As one of the preachers states” A living dog is better than a dead lion”. Some have found there way to churches to congregate in there final moments. Though you wont find any action or excitement. Much of “Able” is shot in sort of abstract ways that reveals shapes and movement dimly lit giving us a sense of ambiguity at times. I would hope this was an artistic move rather than poor lighting but its hard to tell. The angles used go from bland to interesting at times but most of the film give you the feeling of being in the dark as much as the narrative does. With droning tones, and orchestral blending the score moves much in the same fashion. That fashion is rather lethargic, slow moving and vague.
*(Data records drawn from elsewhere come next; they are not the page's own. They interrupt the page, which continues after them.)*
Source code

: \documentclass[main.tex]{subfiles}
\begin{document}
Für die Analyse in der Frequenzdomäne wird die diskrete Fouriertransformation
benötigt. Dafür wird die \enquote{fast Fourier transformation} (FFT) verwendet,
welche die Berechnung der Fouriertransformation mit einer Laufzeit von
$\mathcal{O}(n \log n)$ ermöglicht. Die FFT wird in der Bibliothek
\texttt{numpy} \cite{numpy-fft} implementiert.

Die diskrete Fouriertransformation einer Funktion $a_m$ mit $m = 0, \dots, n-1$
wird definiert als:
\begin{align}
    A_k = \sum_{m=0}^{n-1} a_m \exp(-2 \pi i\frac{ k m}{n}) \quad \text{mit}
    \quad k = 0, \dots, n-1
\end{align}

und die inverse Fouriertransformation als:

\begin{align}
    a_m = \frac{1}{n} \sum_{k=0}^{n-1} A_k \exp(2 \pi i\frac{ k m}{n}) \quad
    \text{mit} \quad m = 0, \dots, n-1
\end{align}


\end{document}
Highlights might be a sort of psychotic nature that those still living use to take advantage of the dying, but even that is bland and unnecessary. In all if you don’t’ get the message already it is this film is boring. I was expecting “some” action to ramp up and at least cater to that need but it never came.

The film offers a slight moment of intention in the final 2 minutes but that passes as quickly as it arrives. In fact that missing 30 minutes that the film should of had could of saved itself in that last half hour. But instead we get a roll to credits and a unsatisfied horror audience. I would go more into the plot, but there really didn’t seem to be any. The dialog was hard to hear so lines were lost more than informative. The only rewards one might take away is some cinematic camera work that takes advantage of light sand shadows. That’s pretty much it.

I would say Marc Robert is a competent director , though the material was as bland as I’ve seen, so the film really lacks from a lack of action, plot directive and visual dynamics to keep one entertained. Haunting would be a good point of reference to classify it under for a positive spin. Is haunting though enough to be entertaining? This will have to be all I can leave you with to discover for yourself.